Problem to work on >>
For each line in the data that includes "matrix", make a copy.
Exercise data Block Start
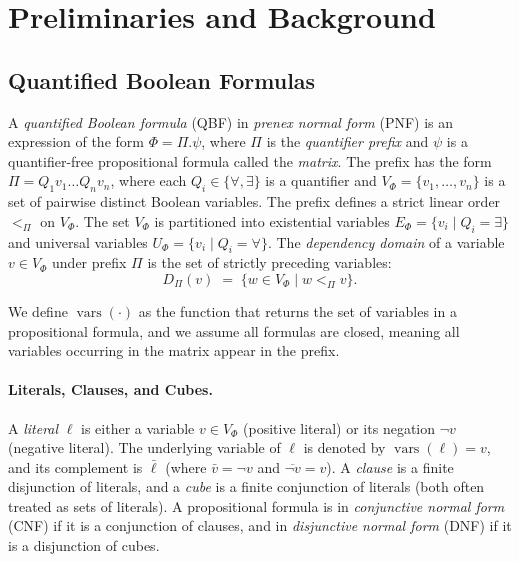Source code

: \documentclass[runningheads]{llncs}
\DeclareMathOperator{\vars}{vars}
\begin{document}
\section{Preliminaries and Background}
\label{sec:preliminaries}

\subsection{Quantified Boolean Formulas}
\label{subsec:qbf}

A \emph{quantified Boolean formula} (QBF) in \emph{prenex normal form} (PNF) is an expression of the form $\Phi = \Pi.\psi$, where $\Pi$ is the \emph{quantifier prefix} and $\psi$ is a quantifier-free propositional formula called the \emph{matrix}.
The prefix has the form $\Pi = Q_1 v_1 \dots Q_n v_n$, where each $Q_i \in \{\forall, \exists\}$ is a quantifier and $V_\Phi = \{v_1, \dots, v_n\}$ is a set of pairwise distinct Boolean variables.
The prefix defines a strict linear order $<_\Pi$ on $V_\Phi$.
The set $V_\Phi$ is partitioned into existential variables $E_\Phi = \{v_i \mid Q_i = \exists\}$ and universal variables $U_\Phi = \{v_i \mid Q_i = \forall\}$.
The \emph{dependency domain} of a variable $v \in V_\Phi$ under prefix $\Pi$ is the set of strictly preceding variables:
\begin{equation}
    D_\Pi(v) \;=\; \{w \in V_\Phi \mid w <_\Pi v\} .
\end{equation}

We define $\vars(\cdot)$ as the function that returns the set of variables in a propositional formula, and we assume all formulas are closed, meaning all variables occurring in the matrix appear in the prefix.
\paragraph*{Literals, Clauses, and Cubes.}
A \emph{literal} $\ell$ is either a variable $v \in V_\Phi$ (positive literal) or its negation $\neg v$ (negative literal).
The underlying variable of $\ell$ is denoted by $\vars(\ell) = v$, and its complement is $\bar{\ell}$ (where $\bar{v} = \neg v$ and $\overline{\neg v} = v$).
A \emph{clause} is a finite disjunction of literals, and a \emph{cube} is a finite conjunction of literals (both often treated as sets of literals).
A propositional formula is in \emph{conjunctive normal form} (CNF) if it is a conjunction of clauses, and in \emph{disjunctive normal form} (DNF) if it is a disjunction of cubes.
\end{document}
Exercise data Block End
Result of this task >>
A \emph{quantified Boolean formula} (QBF) in \emph{prenex normal form} (PNF) is an expression of the form $\Phi = \Pi.\psi$, where $\Pi$ is the \emph{quantifier prefix} and $\psi$ is a quantifier-free propositional formula called the \emph{matrix}.
We define $\vars(\cdot)$ as the function that returns the set of variables in a propositional formula, and we assume all formulas are closed, meaning all variables occurring in the matrix appear in the prefix.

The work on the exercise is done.